Spanish startup decelerator Menorca Millennials will take select startups to Mexico, so they can reflect, relax, and be inspired in “paradise.”
In addition to the traditional trip to the island of Menorca, which will enter its fifth edition next year, Menorca Millennials will also take a select group of global tech startups to converge in Mexico to pause, connect with creativity, get inspired, focus on sustainable objectives, and raise smart capital to hyper-accelerate their business models with a global scale.
Menorca Millennials has announced that a new edition of the decelerator will be held in “a paradisiacal area of Mexico,” although it has not specified the location, and has detailed that more than 30 international startups will participate with the goal of “reflecting and inspiring” to scale their business.
Read More: How Menorca Millennials helped startups draw back in order to make a better jump
This new edition, which will be held from October 18 to 28, 2019, will begin its internationalization plan and will develop a program in Mexico.
“During these two weeks we are looking for lower routines and emails. The deceleration is done on the routines, “explained Menorca Millennials Co-Founder and CEO Marcos Martín to EFEemprende, adding that “a company that goes through a decelerator comes out stronger and better.”
In an interview with Notimex, Martín added, “In Mexico we will do something similar to what we do in Menorca, at least 90 percent, and in a paradise that will be in the Mexican Atlantic.
“The idea is to attract entrepreneurs from Latin America, along with the ‘experience makers’ that will come of the United States.”
Martín explained that the idea is to join a group of between 15 and 25 companies, which is a small number, but since it is the first time it is a test, with an equal number of “experience makers,” some of whom have already been in Menorca.
The Co-founder and CEO of Menorca Millenials explained that in Latin America the startup ecosystem is slower than in the north, although there are already good projects.
“In the end we believe that we have a good position to understand Latin America, we already have a confidence generated in the ecosystem and Mexico seems like the ideal place to attract companies from the south and bring in the big investors from the north,” he said.
The Spanish startup decelerator CEO added that Mexico is one of the leading countries for startups in Latin America right now.
“We saw a great opportunity in Latin America because there is a lot of talent and many startups there,” said Martín to EFEemprende.
Thus, the idea of the decelerator is to attract Latin American entrepreneurs, although, they say, they are “trying to have the participation of some from Silicon Valley.”
The main objective of Menorca Millennials is to propose a complementary offer to all incubators and accelerators, as well as to analyze the business model and the human factor and the teams.
For this, they develop the program in three parts:
- The arrival of the startups and the relationships that are forged between them.
- The talks, mentoring, challenges and activities that are proposed to them.
- The investment and the “1to1s” with innovation teams from different companies.
“In these [past] years, alliances have been made with companies such as Amazon, Google or Pepsi Co.
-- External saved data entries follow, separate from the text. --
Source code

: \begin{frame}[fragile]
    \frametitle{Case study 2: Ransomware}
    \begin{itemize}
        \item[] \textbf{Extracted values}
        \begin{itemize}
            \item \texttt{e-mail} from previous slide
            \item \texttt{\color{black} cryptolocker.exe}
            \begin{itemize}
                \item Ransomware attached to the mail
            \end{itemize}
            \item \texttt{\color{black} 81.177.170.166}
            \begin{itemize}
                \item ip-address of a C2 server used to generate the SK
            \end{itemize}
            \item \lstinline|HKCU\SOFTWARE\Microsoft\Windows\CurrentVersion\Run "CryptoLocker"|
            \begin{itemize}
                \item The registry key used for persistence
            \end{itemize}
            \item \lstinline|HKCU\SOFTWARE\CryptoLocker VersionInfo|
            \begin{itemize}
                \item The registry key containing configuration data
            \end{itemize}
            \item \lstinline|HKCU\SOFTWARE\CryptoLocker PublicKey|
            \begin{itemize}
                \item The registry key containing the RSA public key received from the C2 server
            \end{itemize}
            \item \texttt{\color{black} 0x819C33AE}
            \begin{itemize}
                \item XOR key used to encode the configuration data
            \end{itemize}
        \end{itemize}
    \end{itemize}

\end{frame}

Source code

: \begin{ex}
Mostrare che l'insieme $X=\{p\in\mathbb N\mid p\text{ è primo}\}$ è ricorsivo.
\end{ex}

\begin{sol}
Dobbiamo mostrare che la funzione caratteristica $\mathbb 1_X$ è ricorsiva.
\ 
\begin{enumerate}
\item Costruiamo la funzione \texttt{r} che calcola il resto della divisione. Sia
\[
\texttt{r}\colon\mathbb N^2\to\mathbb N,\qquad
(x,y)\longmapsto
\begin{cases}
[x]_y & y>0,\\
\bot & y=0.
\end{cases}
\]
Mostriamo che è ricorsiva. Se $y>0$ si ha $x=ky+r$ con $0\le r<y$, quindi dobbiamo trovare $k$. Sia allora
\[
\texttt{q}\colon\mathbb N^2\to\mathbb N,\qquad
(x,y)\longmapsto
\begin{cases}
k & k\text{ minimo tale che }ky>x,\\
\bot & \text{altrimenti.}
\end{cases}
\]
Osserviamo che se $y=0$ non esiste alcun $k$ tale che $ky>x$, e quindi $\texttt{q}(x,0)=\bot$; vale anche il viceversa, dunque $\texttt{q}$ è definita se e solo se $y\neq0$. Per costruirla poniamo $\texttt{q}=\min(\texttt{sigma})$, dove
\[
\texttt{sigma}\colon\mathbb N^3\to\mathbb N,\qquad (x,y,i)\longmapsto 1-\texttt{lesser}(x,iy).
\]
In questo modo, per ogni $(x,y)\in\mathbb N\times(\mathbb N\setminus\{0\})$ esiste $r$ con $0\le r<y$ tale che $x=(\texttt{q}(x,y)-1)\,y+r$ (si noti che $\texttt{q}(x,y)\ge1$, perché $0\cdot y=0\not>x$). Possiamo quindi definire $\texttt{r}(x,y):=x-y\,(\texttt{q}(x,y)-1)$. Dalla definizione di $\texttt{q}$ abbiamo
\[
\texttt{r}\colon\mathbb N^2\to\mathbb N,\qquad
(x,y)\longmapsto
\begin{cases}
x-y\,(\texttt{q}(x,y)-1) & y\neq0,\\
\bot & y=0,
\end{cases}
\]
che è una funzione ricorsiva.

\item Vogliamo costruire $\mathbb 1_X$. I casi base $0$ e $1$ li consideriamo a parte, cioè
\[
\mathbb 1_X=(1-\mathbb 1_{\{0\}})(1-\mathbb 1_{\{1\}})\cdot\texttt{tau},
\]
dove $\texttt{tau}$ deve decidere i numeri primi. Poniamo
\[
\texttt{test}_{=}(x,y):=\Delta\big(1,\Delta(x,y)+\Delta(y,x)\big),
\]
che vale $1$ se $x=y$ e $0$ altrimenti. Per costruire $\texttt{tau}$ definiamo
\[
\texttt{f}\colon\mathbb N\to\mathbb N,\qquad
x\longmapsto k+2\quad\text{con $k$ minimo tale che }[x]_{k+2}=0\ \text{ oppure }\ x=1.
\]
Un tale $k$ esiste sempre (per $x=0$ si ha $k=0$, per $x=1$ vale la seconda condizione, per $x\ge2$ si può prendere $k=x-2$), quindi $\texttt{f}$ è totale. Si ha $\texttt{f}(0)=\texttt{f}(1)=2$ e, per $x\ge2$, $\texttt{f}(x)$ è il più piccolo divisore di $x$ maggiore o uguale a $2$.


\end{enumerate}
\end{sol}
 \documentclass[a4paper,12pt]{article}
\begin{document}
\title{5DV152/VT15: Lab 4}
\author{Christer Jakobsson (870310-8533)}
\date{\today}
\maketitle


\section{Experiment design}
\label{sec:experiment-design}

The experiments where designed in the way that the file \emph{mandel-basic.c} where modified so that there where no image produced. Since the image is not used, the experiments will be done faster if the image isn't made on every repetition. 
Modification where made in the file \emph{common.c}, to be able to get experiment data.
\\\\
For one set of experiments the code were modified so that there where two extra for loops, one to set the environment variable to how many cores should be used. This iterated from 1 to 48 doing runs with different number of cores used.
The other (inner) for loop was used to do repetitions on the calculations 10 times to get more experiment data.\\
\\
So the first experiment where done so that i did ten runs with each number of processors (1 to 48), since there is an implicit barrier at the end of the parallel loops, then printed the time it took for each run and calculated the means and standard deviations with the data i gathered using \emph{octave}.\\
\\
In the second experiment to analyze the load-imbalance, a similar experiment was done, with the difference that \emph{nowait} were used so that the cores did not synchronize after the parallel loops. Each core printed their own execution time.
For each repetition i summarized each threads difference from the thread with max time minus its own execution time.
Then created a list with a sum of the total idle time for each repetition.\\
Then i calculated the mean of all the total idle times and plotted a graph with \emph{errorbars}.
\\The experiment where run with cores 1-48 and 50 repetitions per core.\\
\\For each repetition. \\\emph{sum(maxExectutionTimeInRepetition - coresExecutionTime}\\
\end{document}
They not only sponsor and relate their brand with innovation, but they go to the program and participate to meet the startups, and this facilitates the relationship between them for future commercial projects,” Martín pointed out.
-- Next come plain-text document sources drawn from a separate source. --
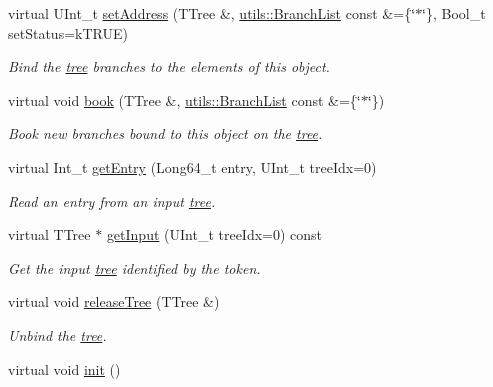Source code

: \begin{DoxyCompactItemize}
virtual UInt\_\-t \hyperlink{classpanda_1_1Object_aed9f9d3b6abe518dd27957de843b36b5}{setAddress} (TTree \&, \hyperlink{classpanda_1_1utils_1_1BranchList}{utils::BranchList} const \&=\{\char`\"{}$\ast$\char`\"{}\}, Bool\_\-t setStatus=kTRUE)
\begin{DoxyCompactList}\small\item\em Bind the \hyperlink{namespacepanda_1_1tree}{tree} branches to the elements of this object. \item\end{DoxyCompactList}\item 
virtual void \hyperlink{classpanda_1_1Object_a2fcd6665633deef16e86aa4e49135dd7}{book} (TTree \&, \hyperlink{classpanda_1_1utils_1_1BranchList}{utils::BranchList} const \&=\{\char`\"{}$\ast$\char`\"{}\})
\begin{DoxyCompactList}\small\item\em Book new branches bound to this object on the \hyperlink{namespacepanda_1_1tree}{tree}. \item\end{DoxyCompactList}\item 
virtual Int\_\-t \hyperlink{classpanda_1_1Object_a08f9b3d452bc056cf3a285dfad15e5ac}{getEntry} (Long64\_\-t entry, UInt\_\-t treeIdx=0)
\begin{DoxyCompactList}\small\item\em Read an entry from an input \hyperlink{namespacepanda_1_1tree}{tree}. \item\end{DoxyCompactList}\item 
virtual TTree $\ast$ \hyperlink{classpanda_1_1Object_a69038e1ce9bc60222bb0ba7e7f933bd5}{getInput} (UInt\_\-t treeIdx=0) const 
\begin{DoxyCompactList}\small\item\em Get the input \hyperlink{namespacepanda_1_1tree}{tree} identified by the token. \item\end{DoxyCompactList}\item 
virtual void \hyperlink{classpanda_1_1Object_aaf58438092b42a89b838ce12c6a23833}{releaseTree} (TTree \&)
\begin{DoxyCompactList}\small\item\em Unbind the \hyperlink{namespacepanda_1_1tree}{tree}. \item\end{DoxyCompactList}\item 
virtual void \hyperlink{classpanda_1_1Object_a204960e5f165a28176f9b4a42b9ea90c}{init} ()

\end{DoxyCompactItemize}
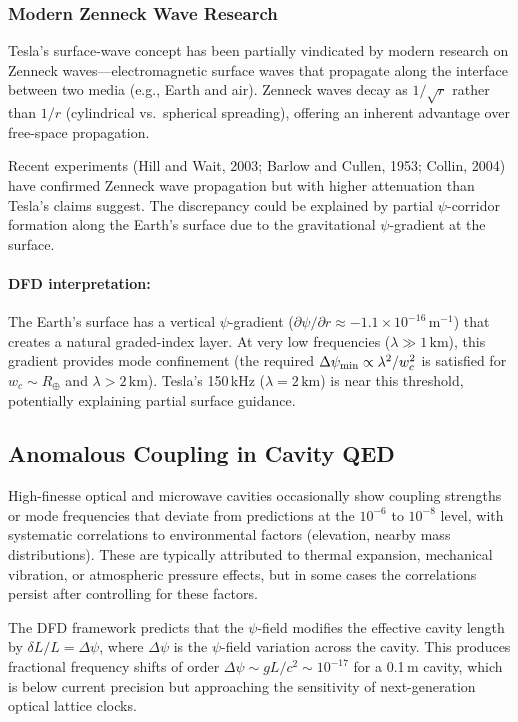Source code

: \documentclass[11pt,a4paper]{article}
\begin{document}
\subsubsection{Modern Zenneck Wave Research}

Tesla's surface-wave concept has been partially vindicated by modern
research on Zenneck waves---electromagnetic surface waves that
propagate along the interface between two media (e.g., Earth and air).
Zenneck waves decay as $1/\sqrt{r}$ rather than $1/r$ (cylindrical
vs.\ spherical spreading), offering an inherent advantage over
free-space propagation.

Recent experiments (Hill and Wait, 2003; Barlow and Cullen, 1953;
Collin, 2004) have confirmed Zenneck wave propagation but with
higher attenuation than Tesla's claims suggest. The discrepancy
could be explained by partial $\psi$-corridor formation along the
Earth's surface due to the gravitational $\psi$-gradient at the
surface.

\paragraph{DFD interpretation:} The Earth's surface has a vertical
$\psi$-gradient ($\partial\psi/\partial r \approx -1.1 \times
10^{-16}\,\text{m}^{-1}$) that creates a natural graded-index
layer. At very low frequencies ($\lambda \gg 1\,\text{km}$), this
gradient provides mode confinement (the required $\Delta\psi_{\rm min}
\propto \lambda^2/w_c^2$ is satisfied for $w_c \sim R_\oplus$ and
$\lambda > 2\,\text{km}$). Tesla's 150\,kHz ($\lambda = 2\,\text{km}$)
is near this threshold, potentially explaining partial surface
guidance.

\subsection{Anomalous Coupling in Cavity QED}

High-finesse optical and microwave cavities occasionally show
coupling strengths or mode frequencies that deviate from predictions
at the $10^{-6}$ to $10^{-8}$ level, with systematic correlations
to environmental factors (elevation, nearby mass distributions).
These are typically attributed to thermal expansion, mechanical
vibration, or atmospheric pressure effects, but in some cases the
correlations persist after controlling for these factors.

The DFD framework predicts that the $\psi$-field modifies the
effective cavity length by $\delta L/L = \Delta\psi$, where
$\Delta\psi$ is the $\psi$-field variation across the cavity.
This produces fractional frequency shifts of order
$\Delta\psi \sim gL/c^2 \sim 10^{-17}$ for a 0.1\,m cavity,
which is below current precision but approaching the sensitivity
of next-generation optical lattice clocks.
\end{document}

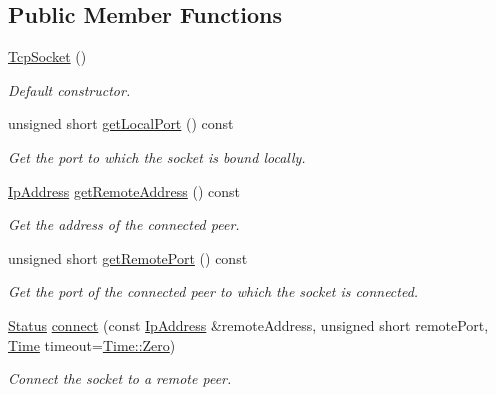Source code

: \subsection*{Public Member Functions}
\begin{DoxyCompactItemize}
\item 
\mbox{\label{classsf_1_1_tcp_socket_a62a9bf81fd7f15fedb29fd1348483236}} 
\hyperlink{classsf_1_1_tcp_socket_a62a9bf81fd7f15fedb29fd1348483236}{Tcp\+Socket} ()
\begin{DoxyCompactList}\small\item\em Default constructor. \end{DoxyCompactList}\item 
unsigned short \hyperlink{classsf_1_1_tcp_socket_a98e45f0f49af1fd99216b9195e86d86b}{get\+Local\+Port} () const
\begin{DoxyCompactList}\small\item\em Get the port to which the socket is bound locally. \end{DoxyCompactList}\item 
\hyperlink{classsf_1_1_ip_address}{Ip\+Address} \hyperlink{classsf_1_1_tcp_socket_aa8579c203b1fd21beb74d7f76444a94c}{get\+Remote\+Address} () const
\begin{DoxyCompactList}\small\item\em Get the address of the connected peer. \end{DoxyCompactList}\item 
unsigned short \hyperlink{classsf_1_1_tcp_socket_a93bced0afd4b1c60797a85725be04951}{get\+Remote\+Port} () const
\begin{DoxyCompactList}\small\item\em Get the port of the connected peer to which the socket is connected. \end{DoxyCompactList}\item 
\hyperlink{classsf_1_1_socket_a51bf0fd51057b98a10fbb866246176dc}{Status} \hyperlink{classsf_1_1_tcp_socket_a68cd42d5ab70ab54b16787f555951c40}{connect} (const \hyperlink{classsf_1_1_ip_address}{Ip\+Address} \&remote\+Address, unsigned short remote\+Port, \hyperlink{classsf_1_1_time}{Time} timeout=\hyperlink{classsf_1_1_time_a8db127b632fa8da21550e7282af11fa0}{Time\+::\+Zero})
\begin{DoxyCompactList}\small\item\em Connect the socket to a remote peer. \end{DoxyCompactList}\item 

\end{DoxyCompactItemize}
Since its last edition, Menorca Millenials has evolved to become the first ecosystem of technological innovation focused on deceleration and sustainability, focusing on how to make a better world.
Since 2018 startups wishing to participate must be aligned with any of the 17 Sustainable Development Goals (SDGs) of the United Nations.
The program works so that the chosen projects are economically and environmentally sustainable, and socially inclusive. Since 2015, 1,300 companies have applied to participate in the program and 90 startups have been slowed down achieving a total investment of more than 74 million euros (86.6 million dollars).